[Dataset entries]
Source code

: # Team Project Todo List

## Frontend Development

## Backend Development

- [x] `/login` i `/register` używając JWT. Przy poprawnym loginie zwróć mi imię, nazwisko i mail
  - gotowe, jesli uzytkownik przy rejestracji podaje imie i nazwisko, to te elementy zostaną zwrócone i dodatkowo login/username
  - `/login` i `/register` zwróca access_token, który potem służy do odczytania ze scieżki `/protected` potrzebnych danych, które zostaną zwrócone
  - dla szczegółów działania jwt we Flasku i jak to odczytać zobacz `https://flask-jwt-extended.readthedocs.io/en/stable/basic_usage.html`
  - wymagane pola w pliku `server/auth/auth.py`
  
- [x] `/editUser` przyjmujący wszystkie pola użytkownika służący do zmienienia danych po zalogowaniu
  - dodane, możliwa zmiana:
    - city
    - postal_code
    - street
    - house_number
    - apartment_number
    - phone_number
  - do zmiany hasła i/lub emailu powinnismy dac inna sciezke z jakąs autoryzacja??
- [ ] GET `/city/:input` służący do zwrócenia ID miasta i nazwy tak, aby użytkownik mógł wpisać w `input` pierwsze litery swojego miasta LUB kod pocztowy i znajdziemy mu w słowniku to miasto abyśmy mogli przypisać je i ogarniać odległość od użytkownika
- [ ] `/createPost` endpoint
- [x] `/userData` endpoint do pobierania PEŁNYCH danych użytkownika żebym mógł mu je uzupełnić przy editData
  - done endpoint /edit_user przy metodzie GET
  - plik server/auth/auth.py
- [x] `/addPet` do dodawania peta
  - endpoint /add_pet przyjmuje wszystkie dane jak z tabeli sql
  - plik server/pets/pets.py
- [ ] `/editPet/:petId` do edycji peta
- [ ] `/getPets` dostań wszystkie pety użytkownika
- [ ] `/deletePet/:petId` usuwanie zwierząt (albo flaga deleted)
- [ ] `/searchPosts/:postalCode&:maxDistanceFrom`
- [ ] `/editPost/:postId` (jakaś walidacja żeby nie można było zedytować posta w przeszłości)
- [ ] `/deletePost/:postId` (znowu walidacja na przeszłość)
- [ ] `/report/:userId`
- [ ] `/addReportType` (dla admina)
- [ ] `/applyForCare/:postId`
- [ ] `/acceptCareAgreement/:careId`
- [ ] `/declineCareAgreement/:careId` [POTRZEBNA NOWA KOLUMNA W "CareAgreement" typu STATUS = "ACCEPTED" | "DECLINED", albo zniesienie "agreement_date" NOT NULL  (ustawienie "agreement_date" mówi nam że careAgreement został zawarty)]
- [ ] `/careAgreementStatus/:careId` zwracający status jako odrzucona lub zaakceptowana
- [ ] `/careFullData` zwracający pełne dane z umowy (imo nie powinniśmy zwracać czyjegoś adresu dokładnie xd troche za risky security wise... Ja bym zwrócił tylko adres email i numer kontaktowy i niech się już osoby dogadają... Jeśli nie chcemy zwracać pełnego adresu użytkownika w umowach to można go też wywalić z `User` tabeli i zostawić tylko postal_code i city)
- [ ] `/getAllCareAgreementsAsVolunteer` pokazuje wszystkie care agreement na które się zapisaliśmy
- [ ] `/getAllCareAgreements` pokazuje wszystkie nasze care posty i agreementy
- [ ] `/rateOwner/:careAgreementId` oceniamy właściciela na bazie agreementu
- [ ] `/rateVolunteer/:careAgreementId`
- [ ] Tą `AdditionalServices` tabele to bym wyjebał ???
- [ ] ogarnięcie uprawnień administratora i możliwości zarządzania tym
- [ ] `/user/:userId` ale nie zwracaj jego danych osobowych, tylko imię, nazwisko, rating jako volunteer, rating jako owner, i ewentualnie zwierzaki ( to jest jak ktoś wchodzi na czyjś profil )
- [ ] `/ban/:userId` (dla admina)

Requirement:
Your task is to copy every record exactly.

Response:
Source code

: # Team Project Todo List

## Frontend Development

## Backend Development

- [x] `/login` i `/register` używając JWT. Przy poprawnym loginie zwróć mi imię, nazwisko i mail
  - gotowe, jesli uzytkownik przy rejestracji podaje imie i nazwisko, to te elementy zostaną zwrócone i dodatkowo login/username
  - `/login` i `/register` zwróca access_token, który potem służy do odczytania ze scieżki `/protected` potrzebnych danych, które zostaną zwrócone
  - dla szczegółów działania jwt we Flasku i jak to odczytać zobacz `https://flask-jwt-extended.readthedocs.io/en/stable/basic_usage.html`
  - wymagane pola w pliku `server/auth/auth.py`
  
- [x] `/editUser` przyjmujący wszystkie pola użytkownika służący do zmienienia danych po zalogowaniu
  - dodane, możliwa zmiana:
    - city
    - postal_code
    - street
    - house_number
    - apartment_number
    - phone_number
  - do zmiany hasła i/lub emailu powinnismy dac inna sciezke z jakąs autoryzacja??
- [ ] GET `/city/:input` służący do zwrócenia ID miasta i nazwy tak, aby użytkownik mógł wpisać w `input` pierwsze litery swojego miasta LUB kod pocztowy i znajdziemy mu w słowniku to miasto abyśmy mogli przypisać je i ogarniać odległość od użytkownika
- [ ] `/createPost` endpoint
- [x] `/userData` endpoint do pobierania PEŁNYCH danych użytkownika żebym mógł mu je uzupełnić przy editData
  - done endpoint /edit_user przy metodzie GET
  - plik server/auth/auth.py
- [x] `/addPet` do dodawania peta
  - endpoint /add_pet przyjmuje wszystkie dane jak z tabeli sql
  - plik server/pets/pets.py
- [ ] `/editPet/:petId` do edycji peta
- [ ] `/getPets` dostań wszystkie pety użytkownika
- [ ] `/deletePet/:petId` usuwanie zwierząt (albo flaga deleted)
- [ ] `/searchPosts/:postalCode&:maxDistanceFrom`
- [ ] `/editPost/:postId` (jakaś walidacja żeby nie można było zedytować posta w przeszłości)
- [ ] `/deletePost/:postId` (znowu walidacja na przeszłość)
- [ ] `/report/:userId`
- [ ] `/addReportType` (dla admina)
- [ ] `/applyForCare/:postId`
- [ ] `/acceptCareAgreement/:careId`
- [ ] `/declineCareAgreement/:careId` [POTRZEBNA NOWA KOLUMNA W "CareAgreement" typu STATUS = "ACCEPTED" | "DECLINED", albo zniesienie "agreement_date" NOT NULL  (ustawienie "agreement_date" mówi nam że careAgreement został zawarty)]
- [ ] `/careAgreementStatus/:careId` zwracający status jako odrzucona lub zaakceptowana
- [ ] `/careFullData` zwracający pełne dane z umowy (imo nie powinniśmy zwracać czyjegoś adresu dokładnie xd troche za risky security wise... Ja bym zwrócił tylko adres email i numer kontaktowy i niech się już osoby dogadają... Jeśli nie chcemy zwracać pełnego adresu użytkownika w umowach to można go też wywalić z `User` tabeli i zostawić tylko postal_code i city)
- [ ] `/getAllCareAgreementsAsVolunteer` pokazuje wszystkie care agreement na które się zapisaliśmy
- [ ] `/getAllCareAgreements` pokazuje wszystkie nasze care posty i agreementy
- [ ] `/rateOwner/:careAgreementId` oceniamy właściciela na bazie agreementu
- [ ] `/rateVolunteer/:careAgreementId`
- [ ] Tą `AdditionalServices` tabele to bym wyjebał ???
- [ ] ogarnięcie uprawnień administratora i możliwości zarządzania tym
- [ ] `/user/:userId` ale nie zwracaj jego danych osobowych, tylko imię, nazwisko, rating jako volunteer, rating jako owner, i ewentualnie zwierzaki ( to jest jak ktoś wchodzi na czyjś profil )
- [ ] `/ban/:userId` (dla admina)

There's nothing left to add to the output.